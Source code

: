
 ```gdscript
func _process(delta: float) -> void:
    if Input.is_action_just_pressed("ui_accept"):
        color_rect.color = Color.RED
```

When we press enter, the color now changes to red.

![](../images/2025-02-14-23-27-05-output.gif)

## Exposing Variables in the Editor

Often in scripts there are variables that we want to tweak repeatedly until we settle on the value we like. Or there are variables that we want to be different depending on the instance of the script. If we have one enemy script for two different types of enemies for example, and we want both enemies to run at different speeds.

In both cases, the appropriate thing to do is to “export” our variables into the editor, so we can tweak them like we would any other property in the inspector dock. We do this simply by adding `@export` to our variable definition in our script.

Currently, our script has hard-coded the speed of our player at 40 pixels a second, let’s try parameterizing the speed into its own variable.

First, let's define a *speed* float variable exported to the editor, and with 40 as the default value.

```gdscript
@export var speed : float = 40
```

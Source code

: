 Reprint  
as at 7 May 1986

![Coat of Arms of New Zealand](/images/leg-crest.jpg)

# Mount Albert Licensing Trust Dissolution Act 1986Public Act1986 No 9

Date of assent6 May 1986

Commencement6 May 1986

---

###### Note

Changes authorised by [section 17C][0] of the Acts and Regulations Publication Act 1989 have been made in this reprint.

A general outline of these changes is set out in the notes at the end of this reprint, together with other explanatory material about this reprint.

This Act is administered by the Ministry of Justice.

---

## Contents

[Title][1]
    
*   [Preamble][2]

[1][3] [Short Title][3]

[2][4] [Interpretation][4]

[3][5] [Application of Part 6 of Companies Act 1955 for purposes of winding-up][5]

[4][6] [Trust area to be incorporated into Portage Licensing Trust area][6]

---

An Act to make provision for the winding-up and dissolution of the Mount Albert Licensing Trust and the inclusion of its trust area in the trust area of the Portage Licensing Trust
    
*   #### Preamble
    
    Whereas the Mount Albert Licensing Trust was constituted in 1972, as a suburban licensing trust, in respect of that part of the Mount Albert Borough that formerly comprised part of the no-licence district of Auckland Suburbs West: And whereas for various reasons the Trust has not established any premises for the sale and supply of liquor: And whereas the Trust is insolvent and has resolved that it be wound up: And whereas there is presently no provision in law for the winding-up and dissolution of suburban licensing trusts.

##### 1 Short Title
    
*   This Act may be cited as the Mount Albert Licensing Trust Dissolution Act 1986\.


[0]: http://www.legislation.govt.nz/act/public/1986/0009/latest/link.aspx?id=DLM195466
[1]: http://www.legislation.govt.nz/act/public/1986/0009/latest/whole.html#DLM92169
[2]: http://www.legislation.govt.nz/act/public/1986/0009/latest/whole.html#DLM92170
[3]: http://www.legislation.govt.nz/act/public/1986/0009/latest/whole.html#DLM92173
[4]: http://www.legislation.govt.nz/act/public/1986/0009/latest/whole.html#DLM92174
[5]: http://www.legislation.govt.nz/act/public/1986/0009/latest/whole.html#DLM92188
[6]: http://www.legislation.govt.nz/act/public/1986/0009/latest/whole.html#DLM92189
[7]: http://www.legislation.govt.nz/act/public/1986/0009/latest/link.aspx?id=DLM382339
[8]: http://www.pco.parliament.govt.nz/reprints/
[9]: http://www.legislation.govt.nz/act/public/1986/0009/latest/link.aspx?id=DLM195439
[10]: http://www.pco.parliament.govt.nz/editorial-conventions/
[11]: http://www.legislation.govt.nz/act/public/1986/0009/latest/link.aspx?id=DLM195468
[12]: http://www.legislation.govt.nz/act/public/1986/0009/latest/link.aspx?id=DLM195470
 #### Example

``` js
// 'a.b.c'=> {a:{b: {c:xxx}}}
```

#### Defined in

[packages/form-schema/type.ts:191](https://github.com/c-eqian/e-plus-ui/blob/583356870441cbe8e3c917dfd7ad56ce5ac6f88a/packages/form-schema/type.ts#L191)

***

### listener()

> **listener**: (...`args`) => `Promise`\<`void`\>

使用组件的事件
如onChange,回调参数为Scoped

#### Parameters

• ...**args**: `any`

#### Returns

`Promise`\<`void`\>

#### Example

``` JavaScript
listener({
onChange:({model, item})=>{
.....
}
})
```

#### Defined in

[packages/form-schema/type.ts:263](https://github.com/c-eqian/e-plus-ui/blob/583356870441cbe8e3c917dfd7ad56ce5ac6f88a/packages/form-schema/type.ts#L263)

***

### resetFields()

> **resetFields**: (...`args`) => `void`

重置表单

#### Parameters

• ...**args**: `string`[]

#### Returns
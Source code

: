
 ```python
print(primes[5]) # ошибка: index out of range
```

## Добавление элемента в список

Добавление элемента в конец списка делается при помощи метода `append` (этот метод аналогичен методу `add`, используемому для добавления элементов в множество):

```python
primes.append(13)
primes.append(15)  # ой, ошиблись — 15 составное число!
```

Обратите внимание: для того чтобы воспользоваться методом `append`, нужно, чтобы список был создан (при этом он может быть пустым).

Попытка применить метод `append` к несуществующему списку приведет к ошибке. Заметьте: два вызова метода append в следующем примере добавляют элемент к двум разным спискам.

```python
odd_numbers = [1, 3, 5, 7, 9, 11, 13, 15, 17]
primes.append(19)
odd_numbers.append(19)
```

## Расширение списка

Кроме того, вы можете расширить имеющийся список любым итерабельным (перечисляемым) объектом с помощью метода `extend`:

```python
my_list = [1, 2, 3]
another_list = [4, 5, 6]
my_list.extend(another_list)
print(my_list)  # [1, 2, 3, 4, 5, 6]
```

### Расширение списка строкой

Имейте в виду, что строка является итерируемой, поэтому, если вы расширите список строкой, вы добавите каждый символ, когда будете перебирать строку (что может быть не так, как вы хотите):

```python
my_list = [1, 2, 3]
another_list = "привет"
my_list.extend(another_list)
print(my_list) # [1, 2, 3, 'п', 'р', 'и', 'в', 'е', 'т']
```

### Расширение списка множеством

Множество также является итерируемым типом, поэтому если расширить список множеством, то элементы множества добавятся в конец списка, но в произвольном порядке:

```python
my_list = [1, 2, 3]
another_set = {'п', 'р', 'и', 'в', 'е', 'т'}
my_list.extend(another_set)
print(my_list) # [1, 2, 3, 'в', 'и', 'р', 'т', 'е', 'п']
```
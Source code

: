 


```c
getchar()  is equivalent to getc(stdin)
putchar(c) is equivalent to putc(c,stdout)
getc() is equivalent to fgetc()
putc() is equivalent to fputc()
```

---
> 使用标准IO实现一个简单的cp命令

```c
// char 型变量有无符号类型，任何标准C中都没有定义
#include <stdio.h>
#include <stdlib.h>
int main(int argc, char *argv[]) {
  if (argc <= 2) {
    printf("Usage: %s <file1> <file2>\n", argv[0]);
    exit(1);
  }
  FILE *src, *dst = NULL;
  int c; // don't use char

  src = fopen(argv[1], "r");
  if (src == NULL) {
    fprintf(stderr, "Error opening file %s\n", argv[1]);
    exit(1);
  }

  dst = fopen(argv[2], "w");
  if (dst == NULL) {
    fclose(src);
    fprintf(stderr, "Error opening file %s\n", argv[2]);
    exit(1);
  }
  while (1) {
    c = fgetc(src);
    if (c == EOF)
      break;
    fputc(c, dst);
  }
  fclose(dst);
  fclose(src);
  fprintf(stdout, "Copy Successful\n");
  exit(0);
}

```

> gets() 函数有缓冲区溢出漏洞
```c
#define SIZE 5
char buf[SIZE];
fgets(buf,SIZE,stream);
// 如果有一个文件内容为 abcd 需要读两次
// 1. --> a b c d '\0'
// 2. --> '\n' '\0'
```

------------

Could you transcribe every entry exactly, without altering anything?

=== RESPONSE TO THE EXERCISE ===
Source code

:
 ```gdscript
func _process(delta: float) -> void:
    if Input.is_action_just_pressed("ui_accept"):
        color_rect.color = Color.RED
```

When we press enter, the color now changes to red.

![](../images/2025-02-14-23-27-05-output.gif)

## Exposing Variables in the Editor

Often in scripts there are variables that we want to tweak repeatedly until we settle on the value we like. Or there are variables that we want to be different depending on the instance of the script. If we have one enemy script for two different types of enemies for example, and we want both enemies to run at different speeds.

In both cases, the appropriate thing to do is to “export” our variables into the editor, so we can tweak them like we would any other property in the inspector dock. We do this simply by adding `@export` to our variable definition in our script.

Currently, our script has hard-coded the speed of our player at 40 pixels a second, let’s try parameterizing the speed into its own variable.

First, let's define a *speed* float variable exported to the editor, and with 40 as the default value.

```gdscript
@export var speed : float = 40
```

Source code

: Reprint  
as at 7 May 1986

![Coat of Arms of New Zealand](/images/leg-crest.jpg)

# Mount Albert Licensing Trust Dissolution Act 1986Public Act1986 No 9

Date of assent6 May 1986

Commencement6 May 1986

---

###### Note

Changes authorised by [section 17C][0] of the Acts and Regulations Publication Act 1989 have been made in this reprint.

A general outline of these changes is set out in the notes at the end of this reprint, together with other explanatory material about this reprint.

This Act is administered by the Ministry of Justice.

---

## Contents

[Title][1]
    
*   [Preamble][2]

[1][3] [Short Title][3]

[2][4] [Interpretation][4]

[3][5] [Application of Part 6 of Companies Act 1955 for purposes of winding-up][5]

[4][6] [Trust area to be incorporated into Portage Licensing Trust area][6]

---

An Act to make provision for the winding-up and dissolution of the Mount Albert Licensing Trust and the inclusion of its trust area in the trust area of the Portage Licensing Trust
    
*   #### Preamble
    
    Whereas the Mount Albert Licensing Trust was constituted in 1972, as a suburban licensing trust, in respect of that part of the Mount Albert Borough that formerly comprised part of the no-licence district of Auckland Suburbs West: And whereas for various reasons the Trust has not established any premises for the sale and supply of liquor: And whereas the Trust is insolvent and has resolved that it be wound up: And whereas there is presently no provision in law for the winding-up and dissolution of suburban licensing trusts.

##### 1 Short Title
    
*   This Act may be cited as the Mount Albert Licensing Trust Dissolution Act 1986\.


[0]: http://www.legislation.govt.nz/act/public/1986/0009/latest/link.aspx?id=DLM195466
[1]: http://www.legislation.govt.nz/act/public/1986/0009/latest/whole.html#DLM92169
[2]: http://www.legislation.govt.nz/act/public/1986/0009/latest/whole.html#DLM92170
[3]: http://www.legislation.govt.nz/act/public/1986/0009/latest/whole.html#DLM92173
[4]: http://www.legislation.govt.nz/act/public/1986/0009/latest/whole.html#DLM92174
[5]: http://www.legislation.govt.nz/act/public/1986/0009/latest/whole.html#DLM92188
[6]: http://www.legislation.govt.nz/act/public/1986/0009/latest/whole.html#DLM92189
[7]: http://www.legislation.govt.nz/act/public/1986/0009/latest/link.aspx?id=DLM382339
[8]: http://www.pco.parliament.govt.nz/reprints/
[9]: http://www.legislation.govt.nz/act/public/1986/0009/latest/link.aspx?id=DLM195439
[10]: http://www.pco.parliament.govt.nz/editorial-conventions/
[11]: http://www.legislation.govt.nz/act/public/1986/0009/latest/link.aspx?id=DLM195468
[12]: http://www.legislation.govt.nz/act/public/1986/0009/latest/link.aspx?id=DLM195470
 #### Example

``` js
// 'a.b.c'=> {a:{b: {c:xxx}}}
```

#### Defined in

[packages/form-schema/type.ts:191](https://github.com/c-eqian/e-plus-ui/blob/583356870441cbe8e3c917dfd7ad56ce5ac6f88a/packages/form-schema/type.ts#L191)

***

### listener()

> **listener**: (...`args`) => `Promise`\<`void`\>

使用组件的事件
如onChange,回调参数为Scoped

#### Parameters

• ...**args**: `any`

#### Returns

`Promise`\<`void`\>

#### Example

``` JavaScript
listener({
onChange:({model, item})=>{
.....
}
})
```

#### Defined in

[packages/form-schema/type.ts:263](https://github.com/c-eqian/e-plus-ui/blob/583356870441cbe8e3c917dfd7ad56ce5ac6f88a/packages/form-schema/type.ts#L263)

***

### resetFields()

> **resetFields**: (...`args`) => `void`

重置表单

#### Parameters

• ...**args**: `string`[]

#### Returns
Source code

:
 ```python
print(primes[5]) # ошибка: index out of range
```

## Добавление элемента в список

Добавление элемента в конец списка делается при помощи метода `append` (этот метод аналогичен методу `add`, используемому для добавления элементов в множество):

```python
primes.append(13)
primes.append(15)  # ой, ошиблись — 15 составное число!
```

Обратите внимание: для того чтобы воспользоваться методом `append`, нужно, чтобы список был создан (при этом он может быть пустым).

Попытка применить метод `append` к несуществующему списку приведет к ошибке. Заметьте: два вызова метода append в следующем примере добавляют элемент к двум разным спискам.

```python
odd_numbers = [1, 3, 5, 7, 9, 11, 13, 15, 17]
primes.append(19)
odd_numbers.append(19)
```

## Расширение списка

Кроме того, вы можете расширить имеющийся список любым итерабельным (перечисляемым) объектом с помощью метода `extend`:

```python
my_list = [1, 2, 3]
another_list = [4, 5, 6]
my_list.extend(another_list)
print(my_list)  # [1, 2, 3, 4, 5, 6]
```

### Расширение списка строкой

Имейте в виду, что строка является итерируемой, поэтому, если вы расширите список строкой, вы добавите каждый символ, когда будете перебирать строку (что может быть не так, как вы хотите):

```python
my_list = [1, 2, 3]
another_list = "привет"
my_list.extend(another_list)
print(my_list) # [1, 2, 3, 'п', 'р', 'и', 'в', 'е', 'т']
```

### Расширение списка множеством

Множество также является итерируемым типом, поэтому если расширить список множеством, то элементы множества добавятся в конец списка, но в произвольном порядке:

```python
my_list = [1, 2, 3]
another_set = {'п', 'р', 'и', 'в', 'е', 'т'}
my_list.extend(another_set)
print(my_list) # [1, 2, 3, 'в', 'и', 'р', 'т', 'е', 'п']
```
Source code

: 


```c
getchar()  is equivalent to getc(stdin)
putchar(c) is equivalent to putc(c,stdout)
getc() is equivalent to fgetc()
putc() is equivalent to fputc()
```

---
> 使用标准IO实现一个简单的cp命令

```c
// char 型变量有无符号类型，任何标准C中都没有定义
#include <stdio.h>
#include <stdlib.h>
int main(int argc, char *argv[]) {
  if (argc <= 2) {
    printf("Usage: %s <file1> <file2>\n", argv[0]);
    exit(1);
  }
  FILE *src, *dst = NULL;
  int c; // don't use char

  src = fopen(argv[1], "r");
  if (src == NULL) {
    fprintf(stderr, "Error opening file %s\n", argv[1]);
    exit(1);
  }

  dst = fopen(argv[2], "w");
  if (dst == NULL) {
    fclose(src);
    fprintf(stderr, "Error opening file %s\n", argv[2]);
    exit(1);
  }
  while (1) {
    c = fgetc(src);
    if (c == EOF)
      break;
    fputc(c, dst);
  }
  fclose(dst);
  fclose(src);
  fprintf(stdout, "Copy Successful\n");
  exit(0);
}

```

> gets() 函数有缓冲区溢出漏洞
```c
#define SIZE 5
char buf[SIZE];
fgets(buf,SIZE,stream);
// 如果有一个文件内容为 abcd 需要读两次
// 1. --> a b c d '\0'
// 2. --> '\n' '\0'
```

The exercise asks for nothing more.